The world leader in online payment solutions transitioned to Node.js with the aim of breaking the
boundary between the browser and the server. Node.js helped them unify their engineering
efforts and react better to user needs. As a result, their new app was built almost twice as fast
with fewer people as opposed to their previous Java-based application.
As the most popular video-on-demand provider in the world, Netflix uses Node.js for their entire user interface in order to have a lightweight, fast application with the lowest possible startup time.
LinkedIn, the business and employment-oriented social networking platform, decided to move their mobile app from Ruby on Rails to Node.js because they wanted to achieve greater scalability and speed. As a result, their new app is lightweight, significantly faster than its predecessor, and uses a fraction of its resources.

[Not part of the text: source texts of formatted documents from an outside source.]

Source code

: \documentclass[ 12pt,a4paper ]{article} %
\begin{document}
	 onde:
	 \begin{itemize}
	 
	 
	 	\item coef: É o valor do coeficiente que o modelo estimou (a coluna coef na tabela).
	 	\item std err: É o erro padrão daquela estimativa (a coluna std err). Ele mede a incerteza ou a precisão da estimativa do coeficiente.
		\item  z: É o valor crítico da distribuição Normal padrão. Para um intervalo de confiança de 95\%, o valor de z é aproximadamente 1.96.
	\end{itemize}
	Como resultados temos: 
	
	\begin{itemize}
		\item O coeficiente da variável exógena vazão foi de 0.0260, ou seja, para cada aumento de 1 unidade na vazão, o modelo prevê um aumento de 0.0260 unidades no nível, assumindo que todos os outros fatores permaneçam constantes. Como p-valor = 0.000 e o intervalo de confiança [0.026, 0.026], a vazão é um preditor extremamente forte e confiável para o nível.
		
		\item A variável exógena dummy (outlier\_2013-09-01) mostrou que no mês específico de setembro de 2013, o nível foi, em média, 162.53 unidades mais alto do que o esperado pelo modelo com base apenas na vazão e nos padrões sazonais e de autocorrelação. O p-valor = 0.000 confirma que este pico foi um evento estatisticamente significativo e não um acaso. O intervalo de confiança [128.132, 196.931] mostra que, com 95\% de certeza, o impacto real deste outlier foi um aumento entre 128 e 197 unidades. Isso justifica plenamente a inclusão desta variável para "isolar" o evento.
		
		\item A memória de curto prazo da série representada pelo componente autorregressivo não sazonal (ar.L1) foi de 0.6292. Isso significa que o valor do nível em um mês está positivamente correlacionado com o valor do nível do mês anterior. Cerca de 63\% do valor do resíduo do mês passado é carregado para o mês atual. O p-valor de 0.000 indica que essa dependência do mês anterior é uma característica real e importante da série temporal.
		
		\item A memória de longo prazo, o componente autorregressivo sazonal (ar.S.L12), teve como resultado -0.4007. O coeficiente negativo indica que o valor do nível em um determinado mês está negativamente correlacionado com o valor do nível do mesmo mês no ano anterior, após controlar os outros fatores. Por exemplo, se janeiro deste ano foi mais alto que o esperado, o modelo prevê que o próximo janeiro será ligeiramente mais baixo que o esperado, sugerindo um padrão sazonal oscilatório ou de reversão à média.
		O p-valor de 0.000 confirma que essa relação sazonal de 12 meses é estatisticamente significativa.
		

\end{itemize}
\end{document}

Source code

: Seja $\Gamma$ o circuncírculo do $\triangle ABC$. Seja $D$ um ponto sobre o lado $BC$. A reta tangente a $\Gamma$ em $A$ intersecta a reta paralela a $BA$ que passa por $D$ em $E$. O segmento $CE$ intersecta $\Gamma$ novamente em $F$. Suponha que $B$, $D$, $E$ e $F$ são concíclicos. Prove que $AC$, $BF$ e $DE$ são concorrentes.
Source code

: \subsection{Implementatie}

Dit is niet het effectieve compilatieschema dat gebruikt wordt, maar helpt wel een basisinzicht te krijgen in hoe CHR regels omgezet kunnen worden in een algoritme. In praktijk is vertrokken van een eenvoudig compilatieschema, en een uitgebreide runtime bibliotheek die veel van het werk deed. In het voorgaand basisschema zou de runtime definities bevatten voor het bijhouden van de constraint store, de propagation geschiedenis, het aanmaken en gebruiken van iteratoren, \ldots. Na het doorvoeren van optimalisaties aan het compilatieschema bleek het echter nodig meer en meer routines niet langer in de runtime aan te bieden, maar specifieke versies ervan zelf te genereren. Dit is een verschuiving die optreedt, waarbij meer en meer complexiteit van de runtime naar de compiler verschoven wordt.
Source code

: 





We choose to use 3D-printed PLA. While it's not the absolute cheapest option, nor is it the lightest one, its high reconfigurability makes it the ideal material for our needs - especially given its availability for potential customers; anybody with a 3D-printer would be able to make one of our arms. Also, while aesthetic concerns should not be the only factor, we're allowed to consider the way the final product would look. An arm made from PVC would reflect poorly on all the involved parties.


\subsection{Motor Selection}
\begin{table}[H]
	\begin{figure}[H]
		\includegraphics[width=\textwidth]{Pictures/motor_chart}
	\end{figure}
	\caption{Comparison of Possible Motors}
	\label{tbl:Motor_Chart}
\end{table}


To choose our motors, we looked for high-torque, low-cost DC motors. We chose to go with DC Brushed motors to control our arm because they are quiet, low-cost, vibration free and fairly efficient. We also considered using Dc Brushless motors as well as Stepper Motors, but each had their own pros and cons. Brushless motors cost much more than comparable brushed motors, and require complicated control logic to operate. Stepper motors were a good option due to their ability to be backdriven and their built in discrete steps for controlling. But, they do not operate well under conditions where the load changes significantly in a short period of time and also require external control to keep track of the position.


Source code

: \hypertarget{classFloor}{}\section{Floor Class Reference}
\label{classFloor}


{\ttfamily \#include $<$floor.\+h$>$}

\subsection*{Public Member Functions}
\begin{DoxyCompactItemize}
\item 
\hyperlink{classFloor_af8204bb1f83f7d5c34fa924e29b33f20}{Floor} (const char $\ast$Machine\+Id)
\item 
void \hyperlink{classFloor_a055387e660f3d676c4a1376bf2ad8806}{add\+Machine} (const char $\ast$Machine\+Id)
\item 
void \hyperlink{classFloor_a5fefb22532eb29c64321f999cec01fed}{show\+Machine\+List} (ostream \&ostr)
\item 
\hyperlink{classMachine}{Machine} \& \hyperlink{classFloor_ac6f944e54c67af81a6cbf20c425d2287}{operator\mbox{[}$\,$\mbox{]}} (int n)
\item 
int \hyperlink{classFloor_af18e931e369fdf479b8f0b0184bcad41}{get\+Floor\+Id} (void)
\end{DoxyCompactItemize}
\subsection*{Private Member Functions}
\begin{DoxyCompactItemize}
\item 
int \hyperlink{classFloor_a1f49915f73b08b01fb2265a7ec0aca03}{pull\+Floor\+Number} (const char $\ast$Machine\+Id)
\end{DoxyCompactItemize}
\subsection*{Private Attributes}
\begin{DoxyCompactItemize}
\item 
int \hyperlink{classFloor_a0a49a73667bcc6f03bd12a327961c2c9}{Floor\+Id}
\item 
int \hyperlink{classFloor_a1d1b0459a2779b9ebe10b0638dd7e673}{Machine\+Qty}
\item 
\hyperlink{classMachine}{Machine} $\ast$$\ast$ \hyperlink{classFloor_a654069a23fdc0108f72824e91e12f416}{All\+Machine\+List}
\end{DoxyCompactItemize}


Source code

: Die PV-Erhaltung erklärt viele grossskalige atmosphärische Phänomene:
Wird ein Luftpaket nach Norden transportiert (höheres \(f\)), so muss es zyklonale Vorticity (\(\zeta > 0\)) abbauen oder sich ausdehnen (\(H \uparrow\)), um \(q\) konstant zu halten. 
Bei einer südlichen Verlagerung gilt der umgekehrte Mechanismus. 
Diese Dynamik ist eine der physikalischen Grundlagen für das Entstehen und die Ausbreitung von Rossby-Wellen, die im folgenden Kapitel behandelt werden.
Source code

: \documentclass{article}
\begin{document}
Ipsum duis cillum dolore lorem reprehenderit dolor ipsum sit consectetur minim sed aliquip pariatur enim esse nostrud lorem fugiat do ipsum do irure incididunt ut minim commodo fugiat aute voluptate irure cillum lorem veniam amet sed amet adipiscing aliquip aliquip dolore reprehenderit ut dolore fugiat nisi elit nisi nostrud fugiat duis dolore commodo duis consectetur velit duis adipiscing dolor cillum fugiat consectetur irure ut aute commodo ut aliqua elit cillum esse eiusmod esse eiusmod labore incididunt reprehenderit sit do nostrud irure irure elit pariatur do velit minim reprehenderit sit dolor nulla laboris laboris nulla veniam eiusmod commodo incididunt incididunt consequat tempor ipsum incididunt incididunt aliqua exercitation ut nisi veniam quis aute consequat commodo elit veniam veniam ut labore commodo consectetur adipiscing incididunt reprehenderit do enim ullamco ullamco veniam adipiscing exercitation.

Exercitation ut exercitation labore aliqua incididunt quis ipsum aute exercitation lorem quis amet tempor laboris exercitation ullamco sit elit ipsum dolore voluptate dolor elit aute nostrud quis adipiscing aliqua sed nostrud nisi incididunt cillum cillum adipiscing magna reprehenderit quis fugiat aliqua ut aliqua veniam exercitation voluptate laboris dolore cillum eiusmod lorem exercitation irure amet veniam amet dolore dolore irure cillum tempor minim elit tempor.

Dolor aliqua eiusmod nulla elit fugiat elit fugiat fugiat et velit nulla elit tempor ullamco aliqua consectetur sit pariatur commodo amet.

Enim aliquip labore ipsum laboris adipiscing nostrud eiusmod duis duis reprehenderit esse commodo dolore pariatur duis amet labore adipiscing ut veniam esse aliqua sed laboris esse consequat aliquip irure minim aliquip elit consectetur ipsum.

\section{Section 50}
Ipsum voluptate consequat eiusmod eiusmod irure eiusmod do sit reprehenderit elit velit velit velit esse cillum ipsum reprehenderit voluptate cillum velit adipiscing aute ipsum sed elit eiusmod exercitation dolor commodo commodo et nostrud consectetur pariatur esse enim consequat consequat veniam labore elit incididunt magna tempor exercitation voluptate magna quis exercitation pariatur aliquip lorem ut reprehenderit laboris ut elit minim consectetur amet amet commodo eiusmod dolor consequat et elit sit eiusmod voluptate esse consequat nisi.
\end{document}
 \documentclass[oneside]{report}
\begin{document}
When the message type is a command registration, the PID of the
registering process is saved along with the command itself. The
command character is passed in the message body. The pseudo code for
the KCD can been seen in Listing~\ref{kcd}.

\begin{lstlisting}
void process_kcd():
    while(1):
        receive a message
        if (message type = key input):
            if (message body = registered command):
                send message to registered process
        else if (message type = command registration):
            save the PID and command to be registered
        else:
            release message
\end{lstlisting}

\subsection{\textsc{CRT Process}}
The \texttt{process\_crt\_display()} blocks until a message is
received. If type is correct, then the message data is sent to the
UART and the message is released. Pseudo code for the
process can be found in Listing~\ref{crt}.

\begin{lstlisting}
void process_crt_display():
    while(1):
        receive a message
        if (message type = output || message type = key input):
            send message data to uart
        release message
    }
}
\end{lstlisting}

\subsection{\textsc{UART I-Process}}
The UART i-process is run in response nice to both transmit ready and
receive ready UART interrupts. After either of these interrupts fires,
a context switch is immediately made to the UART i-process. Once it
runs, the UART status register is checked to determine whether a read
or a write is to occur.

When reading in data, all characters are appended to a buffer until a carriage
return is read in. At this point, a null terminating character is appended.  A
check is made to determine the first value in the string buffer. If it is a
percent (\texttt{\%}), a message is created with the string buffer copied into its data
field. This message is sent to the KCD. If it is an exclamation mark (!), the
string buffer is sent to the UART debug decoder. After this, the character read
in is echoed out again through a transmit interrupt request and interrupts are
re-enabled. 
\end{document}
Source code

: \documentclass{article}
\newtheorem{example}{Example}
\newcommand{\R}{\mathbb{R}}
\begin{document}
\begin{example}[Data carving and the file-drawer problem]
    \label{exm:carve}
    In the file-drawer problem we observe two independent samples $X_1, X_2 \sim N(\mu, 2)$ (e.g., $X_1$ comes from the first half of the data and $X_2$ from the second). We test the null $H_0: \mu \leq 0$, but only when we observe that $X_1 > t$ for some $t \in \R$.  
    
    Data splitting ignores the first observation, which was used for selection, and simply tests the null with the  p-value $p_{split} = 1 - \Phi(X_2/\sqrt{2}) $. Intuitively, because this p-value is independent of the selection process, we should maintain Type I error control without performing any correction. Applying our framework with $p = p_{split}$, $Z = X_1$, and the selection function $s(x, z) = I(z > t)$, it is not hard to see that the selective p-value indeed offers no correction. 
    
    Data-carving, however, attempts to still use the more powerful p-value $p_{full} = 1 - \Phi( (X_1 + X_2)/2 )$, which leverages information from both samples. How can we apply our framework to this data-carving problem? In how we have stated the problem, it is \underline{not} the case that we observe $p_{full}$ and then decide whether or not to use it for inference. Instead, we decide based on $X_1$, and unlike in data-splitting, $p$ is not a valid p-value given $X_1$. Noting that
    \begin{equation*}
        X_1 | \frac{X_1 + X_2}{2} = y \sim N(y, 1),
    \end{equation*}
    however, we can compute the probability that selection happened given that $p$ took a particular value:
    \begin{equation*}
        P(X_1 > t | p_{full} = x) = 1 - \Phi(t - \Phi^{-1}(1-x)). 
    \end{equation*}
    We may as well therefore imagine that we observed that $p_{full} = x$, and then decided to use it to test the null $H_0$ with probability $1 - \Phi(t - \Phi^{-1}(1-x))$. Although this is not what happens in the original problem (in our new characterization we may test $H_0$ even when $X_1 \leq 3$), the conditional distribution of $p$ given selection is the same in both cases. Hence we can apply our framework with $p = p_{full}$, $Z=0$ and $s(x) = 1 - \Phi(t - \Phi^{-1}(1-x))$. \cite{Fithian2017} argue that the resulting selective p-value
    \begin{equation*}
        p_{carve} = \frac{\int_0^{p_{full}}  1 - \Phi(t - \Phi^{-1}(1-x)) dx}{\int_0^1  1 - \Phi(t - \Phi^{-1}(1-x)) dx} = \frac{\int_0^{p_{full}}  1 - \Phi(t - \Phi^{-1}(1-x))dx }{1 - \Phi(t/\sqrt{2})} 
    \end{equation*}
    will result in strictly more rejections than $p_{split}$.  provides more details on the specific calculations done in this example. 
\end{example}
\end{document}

When Walmart, the world’s largest retailer, needed to improve its business and become an online retail leader, it decided to rebuild its app with Node.js. Node’s single-threaded event loop model helps the retail giant effectively handle a multitude of requests and keep its content consistently fresh.
Uber, the increasingly popular ridesharing service, uses Node.js in their app in order to be able to quickly process vast amounts of information. In case of errors, Node.js enables Uber developers to address them immediately, without requiring a restart.
When the online marketplace eBay was looking to create a high-volume real-time app that would support a vast number of live connections to the server, it decided to go with Node.js. Node also enabled them to coordinate and manage a large number of eBay-specific services that display information on the page.